I am using the the Code in Below link to flatten Nested Dataframe Flatten a DataFrame in Scala with different DataTypes inside .... I am getting the error below:
Exception in thread "main" org.apache.spark.sql.AnalysisException: Reference 'alternateIdentificationQualifierCode' is ambiguous, could be: alternateIdentificationQualifierCode#2, alternateIdentificationQualifierCode#11.; at org.apache.spark.sql.catalyst.plans.logical.LogicalPlan.resolve(LogicalPlan.scala:287) at org.apache.spark.sql.catalyst.plans.logical.LogicalPlan.resolveChildren(LogicalPlan.scala:171) at org.apache.spark.sql.catalyst.analysis.Analyzer$ResolveReferences$$anonfun$apply$10$$anonfun$applyOrElse$4$$anonfun$26.apply(Analyzer.scala:470) at org.apache.spark.sql.catalyst.analysis.Analyzer$ResolveReferences$$anonfun$apply$10$$anonfun$applyOrElse$4$$anonfun$26.apply(Analyzer.scala:470) at org.apache.spark.sql.catalyst.analysis.package$.withPosition(package.scala:48) at org.apache.spark.sql.catalyst.analysis.Analyzer$ResolveReferences$$anonfun$apply$10$$anonfun$applyOrElse$4.applyOrElse(Analyzer.scala:470) at org.apache.spark.sql.catalyst.analysis.Analyzer$ResolveReferences$$anonfun$apply$10$$anonfun$applyOrElse$4.applyOrElse(Analyzer.scala:466) at org.apache.spark.sql.catalyst.trees.TreeNode$$anonfun$transformUp$1.apply(TreeNode.scala:335) at org.apache.spark.sql.catalyst.trees.TreeNode$$anonfun$transformUp$1.apply(TreeNode.scala:335) at org.apache.spark.sql.catalyst.trees.CurrentOrigin$.withOrigin(TreeNode.scala:69) at org.apache.spark.sql.catalyst.trees.TreeNode.transformUp(TreeNode.scala:334) at org.apache.spark.sql.catalyst.trees.TreeNode$$anonfun$5.apply(TreeNode.scala:332) at org.apache.spark.sql.catalyst.trees.TreeNode$$anonfun$5.apply(TreeNode.scala:332) at org.apache.spark.sql.catalyst.trees.TreeNode$$anonfun$4.apply(TreeNode.scala:281) at scala.collection.Iterator$$anon$11.next(Iterator.scala:328)
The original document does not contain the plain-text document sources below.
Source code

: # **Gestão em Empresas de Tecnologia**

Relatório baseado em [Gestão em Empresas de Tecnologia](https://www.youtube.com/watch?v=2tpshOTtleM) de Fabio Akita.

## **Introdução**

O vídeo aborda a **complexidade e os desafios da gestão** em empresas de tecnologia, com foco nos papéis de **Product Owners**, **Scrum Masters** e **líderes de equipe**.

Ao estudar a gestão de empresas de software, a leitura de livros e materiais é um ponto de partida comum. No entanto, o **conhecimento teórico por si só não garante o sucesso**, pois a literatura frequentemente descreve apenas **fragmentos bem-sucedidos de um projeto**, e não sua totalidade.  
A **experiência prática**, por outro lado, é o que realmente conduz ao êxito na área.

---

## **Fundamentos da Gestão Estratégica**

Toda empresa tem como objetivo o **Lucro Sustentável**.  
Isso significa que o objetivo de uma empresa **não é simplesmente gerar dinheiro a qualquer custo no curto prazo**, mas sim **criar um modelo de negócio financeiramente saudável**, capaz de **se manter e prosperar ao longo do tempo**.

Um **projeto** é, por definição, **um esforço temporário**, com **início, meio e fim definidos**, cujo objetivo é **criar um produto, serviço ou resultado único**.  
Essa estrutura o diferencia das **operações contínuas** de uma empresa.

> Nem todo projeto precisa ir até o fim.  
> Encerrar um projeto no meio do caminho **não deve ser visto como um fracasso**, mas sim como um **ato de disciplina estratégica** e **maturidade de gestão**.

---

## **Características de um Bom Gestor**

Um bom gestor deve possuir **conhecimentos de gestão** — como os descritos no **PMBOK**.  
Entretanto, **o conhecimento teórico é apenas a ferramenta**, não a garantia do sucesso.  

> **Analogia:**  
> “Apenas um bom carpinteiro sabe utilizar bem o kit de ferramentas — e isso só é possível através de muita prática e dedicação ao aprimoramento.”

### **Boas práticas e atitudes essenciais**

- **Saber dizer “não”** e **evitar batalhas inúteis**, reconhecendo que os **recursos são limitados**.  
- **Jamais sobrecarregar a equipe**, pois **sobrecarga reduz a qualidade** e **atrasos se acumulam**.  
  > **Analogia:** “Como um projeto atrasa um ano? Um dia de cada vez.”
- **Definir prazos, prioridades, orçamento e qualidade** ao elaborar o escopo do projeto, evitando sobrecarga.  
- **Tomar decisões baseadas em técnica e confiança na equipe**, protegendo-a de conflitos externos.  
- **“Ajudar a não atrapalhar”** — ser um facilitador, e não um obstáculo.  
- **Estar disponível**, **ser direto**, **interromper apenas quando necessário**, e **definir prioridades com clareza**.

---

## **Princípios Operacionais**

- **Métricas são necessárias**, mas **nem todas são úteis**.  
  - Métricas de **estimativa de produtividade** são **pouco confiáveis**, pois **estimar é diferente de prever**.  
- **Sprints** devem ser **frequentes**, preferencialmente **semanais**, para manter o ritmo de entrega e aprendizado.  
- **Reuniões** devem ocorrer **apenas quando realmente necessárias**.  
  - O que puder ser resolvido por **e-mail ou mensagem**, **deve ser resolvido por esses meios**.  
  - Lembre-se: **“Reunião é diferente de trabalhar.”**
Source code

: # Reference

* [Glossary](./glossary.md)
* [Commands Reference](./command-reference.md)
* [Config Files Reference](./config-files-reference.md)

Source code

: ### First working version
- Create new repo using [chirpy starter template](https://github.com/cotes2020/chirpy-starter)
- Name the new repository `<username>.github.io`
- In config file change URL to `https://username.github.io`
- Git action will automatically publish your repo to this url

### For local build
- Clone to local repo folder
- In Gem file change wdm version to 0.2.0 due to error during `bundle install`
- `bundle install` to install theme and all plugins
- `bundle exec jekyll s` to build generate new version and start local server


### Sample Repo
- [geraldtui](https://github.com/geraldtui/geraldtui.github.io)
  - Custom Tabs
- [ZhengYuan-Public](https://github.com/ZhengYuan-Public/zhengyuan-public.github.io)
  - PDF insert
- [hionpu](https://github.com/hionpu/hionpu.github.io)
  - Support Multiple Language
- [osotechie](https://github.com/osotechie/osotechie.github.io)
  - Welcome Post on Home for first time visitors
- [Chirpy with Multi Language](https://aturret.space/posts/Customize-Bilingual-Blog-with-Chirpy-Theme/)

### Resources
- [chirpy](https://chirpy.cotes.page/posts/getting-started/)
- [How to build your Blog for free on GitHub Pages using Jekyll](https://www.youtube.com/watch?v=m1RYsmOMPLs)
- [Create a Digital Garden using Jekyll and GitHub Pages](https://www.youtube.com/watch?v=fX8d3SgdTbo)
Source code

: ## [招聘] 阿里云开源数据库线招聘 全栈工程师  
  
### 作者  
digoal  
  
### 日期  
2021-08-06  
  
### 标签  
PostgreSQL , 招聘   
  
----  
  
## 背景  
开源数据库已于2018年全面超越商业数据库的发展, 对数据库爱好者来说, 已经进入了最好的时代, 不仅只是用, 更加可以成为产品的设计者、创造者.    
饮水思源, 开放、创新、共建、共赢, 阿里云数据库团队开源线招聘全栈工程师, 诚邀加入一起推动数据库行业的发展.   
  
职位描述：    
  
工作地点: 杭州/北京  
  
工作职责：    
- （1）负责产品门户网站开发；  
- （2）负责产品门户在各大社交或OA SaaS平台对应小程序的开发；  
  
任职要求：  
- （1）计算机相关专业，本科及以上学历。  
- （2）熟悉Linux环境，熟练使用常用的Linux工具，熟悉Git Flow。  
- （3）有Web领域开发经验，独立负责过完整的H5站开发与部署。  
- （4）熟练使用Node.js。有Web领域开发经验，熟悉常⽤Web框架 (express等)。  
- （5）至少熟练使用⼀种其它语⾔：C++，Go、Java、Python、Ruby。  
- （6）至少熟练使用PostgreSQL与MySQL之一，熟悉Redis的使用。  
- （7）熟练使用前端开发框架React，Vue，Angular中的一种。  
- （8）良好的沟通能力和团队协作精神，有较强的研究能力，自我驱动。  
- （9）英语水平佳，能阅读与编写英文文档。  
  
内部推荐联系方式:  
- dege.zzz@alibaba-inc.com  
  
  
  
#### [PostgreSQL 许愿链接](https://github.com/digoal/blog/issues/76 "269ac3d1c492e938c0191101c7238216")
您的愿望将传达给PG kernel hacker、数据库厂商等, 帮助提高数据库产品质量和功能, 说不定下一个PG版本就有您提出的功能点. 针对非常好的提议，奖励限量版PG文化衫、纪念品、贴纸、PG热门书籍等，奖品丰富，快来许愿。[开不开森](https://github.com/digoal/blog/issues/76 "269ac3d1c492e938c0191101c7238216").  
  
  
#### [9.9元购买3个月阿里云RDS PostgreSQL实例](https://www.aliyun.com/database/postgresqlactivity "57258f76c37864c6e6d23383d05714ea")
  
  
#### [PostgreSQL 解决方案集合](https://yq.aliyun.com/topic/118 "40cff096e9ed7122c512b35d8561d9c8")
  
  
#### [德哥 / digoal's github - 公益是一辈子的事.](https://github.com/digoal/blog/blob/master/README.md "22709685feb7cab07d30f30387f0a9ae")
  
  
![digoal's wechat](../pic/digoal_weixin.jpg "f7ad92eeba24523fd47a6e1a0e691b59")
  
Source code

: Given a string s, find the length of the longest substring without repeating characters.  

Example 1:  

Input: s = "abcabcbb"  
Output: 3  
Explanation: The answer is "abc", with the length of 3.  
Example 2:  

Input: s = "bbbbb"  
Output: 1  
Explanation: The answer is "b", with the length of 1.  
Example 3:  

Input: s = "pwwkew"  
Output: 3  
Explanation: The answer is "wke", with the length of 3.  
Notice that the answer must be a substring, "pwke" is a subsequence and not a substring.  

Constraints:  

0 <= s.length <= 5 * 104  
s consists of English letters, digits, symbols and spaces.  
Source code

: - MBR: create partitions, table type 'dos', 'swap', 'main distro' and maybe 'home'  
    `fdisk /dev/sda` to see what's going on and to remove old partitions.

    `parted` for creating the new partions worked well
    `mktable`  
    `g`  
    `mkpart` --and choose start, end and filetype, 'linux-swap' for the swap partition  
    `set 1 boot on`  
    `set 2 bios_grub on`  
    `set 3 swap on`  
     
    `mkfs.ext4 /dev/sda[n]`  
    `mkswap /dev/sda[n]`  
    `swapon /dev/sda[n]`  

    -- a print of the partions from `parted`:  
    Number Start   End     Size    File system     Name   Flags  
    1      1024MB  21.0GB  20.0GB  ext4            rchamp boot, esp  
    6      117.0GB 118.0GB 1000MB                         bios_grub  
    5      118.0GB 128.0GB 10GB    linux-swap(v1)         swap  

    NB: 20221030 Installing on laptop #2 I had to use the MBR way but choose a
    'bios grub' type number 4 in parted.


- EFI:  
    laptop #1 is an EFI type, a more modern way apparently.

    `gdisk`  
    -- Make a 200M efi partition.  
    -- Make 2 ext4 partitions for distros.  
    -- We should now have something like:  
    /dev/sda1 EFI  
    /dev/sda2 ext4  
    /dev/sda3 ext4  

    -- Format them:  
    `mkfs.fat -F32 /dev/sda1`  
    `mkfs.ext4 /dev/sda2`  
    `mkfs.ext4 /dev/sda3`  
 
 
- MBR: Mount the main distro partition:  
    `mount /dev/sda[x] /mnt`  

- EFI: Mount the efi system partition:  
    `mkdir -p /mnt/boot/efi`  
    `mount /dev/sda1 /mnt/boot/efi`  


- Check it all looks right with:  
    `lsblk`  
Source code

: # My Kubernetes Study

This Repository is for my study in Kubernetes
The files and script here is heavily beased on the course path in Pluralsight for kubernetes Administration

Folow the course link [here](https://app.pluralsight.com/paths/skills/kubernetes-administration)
is there any way to Rename columns on the fly programatically in spark-dataframes in scala Thanks in Advance.. \
Code:
object flatten {
def main(args: Array[String]) {
if (args.length < 1) {
System.err.println("Usage: XMLParser.jar <config.properties>")
println("Please provide the Configuration File for the XML Parser Job")
System.exit(1)
}
val sc = new SparkContext(new SparkConf().setAppName("Spark XML Process"))
val sqlContext = new HiveContext(sc)
val prop = new Properties()
prop.load(new FileInputStream(args(0)))
val dfSchema = sqlContext.read.format("com.databricks.spark.xml").option("rowTag",prop.getProperty("xmltag")).load(prop.getProperty("input"))
val flattened_DataFrame=flattenDf(dfSchema)
// flattened_DataFrame.printSchema()
}